**Provided entries**
%%
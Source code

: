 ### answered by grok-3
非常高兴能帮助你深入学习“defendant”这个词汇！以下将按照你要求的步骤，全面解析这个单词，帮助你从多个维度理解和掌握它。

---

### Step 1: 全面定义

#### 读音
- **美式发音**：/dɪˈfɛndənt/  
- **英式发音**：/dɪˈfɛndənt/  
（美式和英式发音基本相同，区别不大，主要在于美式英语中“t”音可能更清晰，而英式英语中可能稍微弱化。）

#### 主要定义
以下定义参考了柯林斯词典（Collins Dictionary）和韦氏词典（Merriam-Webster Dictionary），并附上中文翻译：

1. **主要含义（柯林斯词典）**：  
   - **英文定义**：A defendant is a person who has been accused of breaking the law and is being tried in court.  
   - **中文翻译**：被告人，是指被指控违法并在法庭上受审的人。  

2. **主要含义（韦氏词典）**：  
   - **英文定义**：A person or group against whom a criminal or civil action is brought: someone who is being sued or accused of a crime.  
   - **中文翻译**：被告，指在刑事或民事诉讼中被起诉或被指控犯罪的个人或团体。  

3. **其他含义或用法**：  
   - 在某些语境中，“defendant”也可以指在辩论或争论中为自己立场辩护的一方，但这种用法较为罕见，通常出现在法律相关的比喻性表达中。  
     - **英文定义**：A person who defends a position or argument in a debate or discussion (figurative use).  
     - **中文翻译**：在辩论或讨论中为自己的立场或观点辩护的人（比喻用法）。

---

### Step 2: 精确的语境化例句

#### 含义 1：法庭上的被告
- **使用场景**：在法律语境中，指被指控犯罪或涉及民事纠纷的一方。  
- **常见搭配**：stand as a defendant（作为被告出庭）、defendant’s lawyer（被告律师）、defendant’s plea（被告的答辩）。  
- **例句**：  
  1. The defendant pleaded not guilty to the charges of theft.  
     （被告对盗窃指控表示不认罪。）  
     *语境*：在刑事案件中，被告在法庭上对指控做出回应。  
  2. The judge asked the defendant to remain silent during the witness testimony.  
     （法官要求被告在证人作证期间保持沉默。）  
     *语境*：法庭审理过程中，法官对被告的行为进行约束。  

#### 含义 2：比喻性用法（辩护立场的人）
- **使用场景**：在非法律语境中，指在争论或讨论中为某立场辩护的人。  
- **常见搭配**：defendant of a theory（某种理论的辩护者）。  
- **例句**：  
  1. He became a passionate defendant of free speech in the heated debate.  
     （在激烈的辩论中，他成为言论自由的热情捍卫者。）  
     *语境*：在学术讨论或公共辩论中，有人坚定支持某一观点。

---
%%
%%
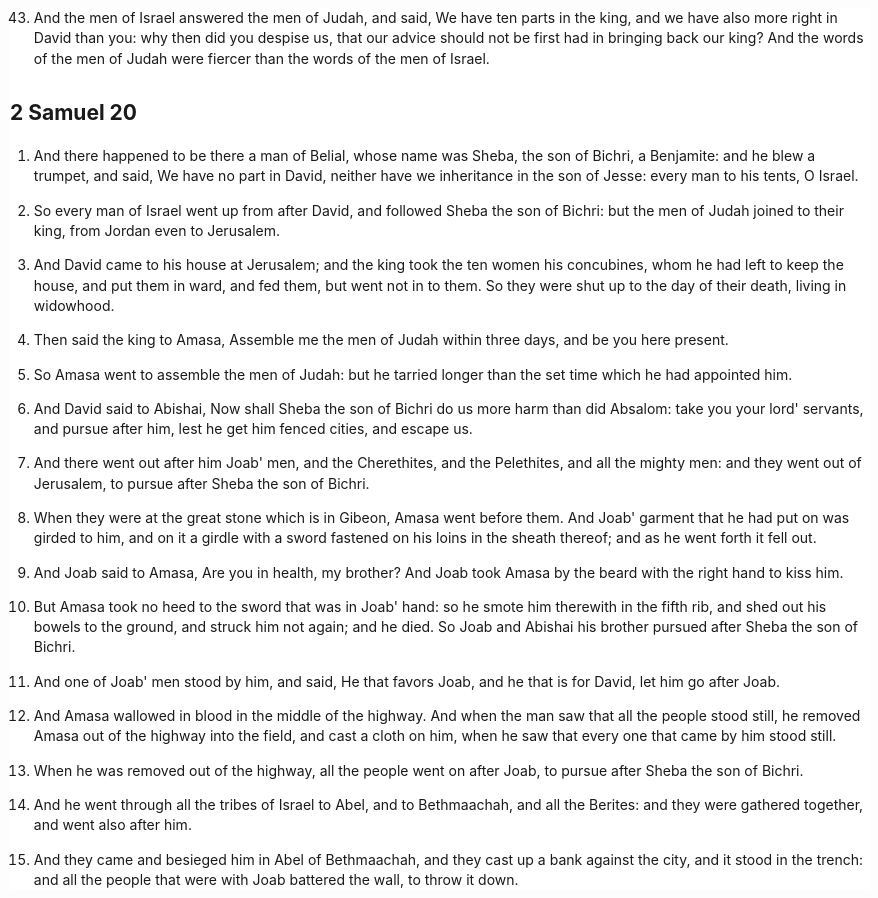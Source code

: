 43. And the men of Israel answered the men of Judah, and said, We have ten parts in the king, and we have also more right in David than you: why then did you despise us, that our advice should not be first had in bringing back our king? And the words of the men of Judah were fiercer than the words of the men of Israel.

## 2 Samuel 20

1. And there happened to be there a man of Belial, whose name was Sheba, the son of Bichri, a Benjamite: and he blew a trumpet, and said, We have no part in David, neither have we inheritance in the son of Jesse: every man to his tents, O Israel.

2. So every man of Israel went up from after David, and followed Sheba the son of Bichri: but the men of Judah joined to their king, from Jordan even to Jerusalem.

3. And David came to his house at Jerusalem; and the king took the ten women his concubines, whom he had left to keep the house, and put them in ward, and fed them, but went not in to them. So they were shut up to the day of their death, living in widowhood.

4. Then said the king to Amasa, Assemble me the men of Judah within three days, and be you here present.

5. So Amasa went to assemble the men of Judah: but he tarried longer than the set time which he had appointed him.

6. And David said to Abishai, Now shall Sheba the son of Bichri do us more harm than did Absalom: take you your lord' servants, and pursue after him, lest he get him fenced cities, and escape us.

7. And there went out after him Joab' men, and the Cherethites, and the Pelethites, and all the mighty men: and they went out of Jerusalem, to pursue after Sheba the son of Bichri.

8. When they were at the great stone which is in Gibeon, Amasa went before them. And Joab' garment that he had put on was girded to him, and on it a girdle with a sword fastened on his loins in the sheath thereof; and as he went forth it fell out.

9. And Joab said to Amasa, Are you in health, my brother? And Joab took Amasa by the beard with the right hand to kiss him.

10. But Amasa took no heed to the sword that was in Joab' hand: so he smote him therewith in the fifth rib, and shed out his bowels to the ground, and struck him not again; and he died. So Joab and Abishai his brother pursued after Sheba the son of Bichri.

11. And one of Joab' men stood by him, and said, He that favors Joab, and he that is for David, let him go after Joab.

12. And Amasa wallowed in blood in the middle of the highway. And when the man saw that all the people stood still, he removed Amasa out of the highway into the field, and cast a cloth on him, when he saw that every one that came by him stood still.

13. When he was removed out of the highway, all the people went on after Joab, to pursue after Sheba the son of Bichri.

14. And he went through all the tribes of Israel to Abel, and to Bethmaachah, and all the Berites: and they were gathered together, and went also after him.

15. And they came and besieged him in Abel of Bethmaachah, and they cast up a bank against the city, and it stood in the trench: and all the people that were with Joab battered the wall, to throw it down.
%%
Using the entries above, output exactly the lines between the line holding "9. And Joab" and the line holding "11. And one", end lines included, and nothing more.

9. And Joab said to Amasa, Are you in health, my brother? And Joab took Amasa by the beard with the right hand to kiss him.

10. But Amasa took no heed to the sword that was in Joab' hand: so he smote him therewith in the fifth rib, and shed out his bowels to the ground, and struck him not again; and he died. So Joab and Abishai his brother pursued after Sheba the son of Bichri.

11. And one of Joab' men stood by him, and said, He that favors Joab, and he that is for David, let him go after Joab.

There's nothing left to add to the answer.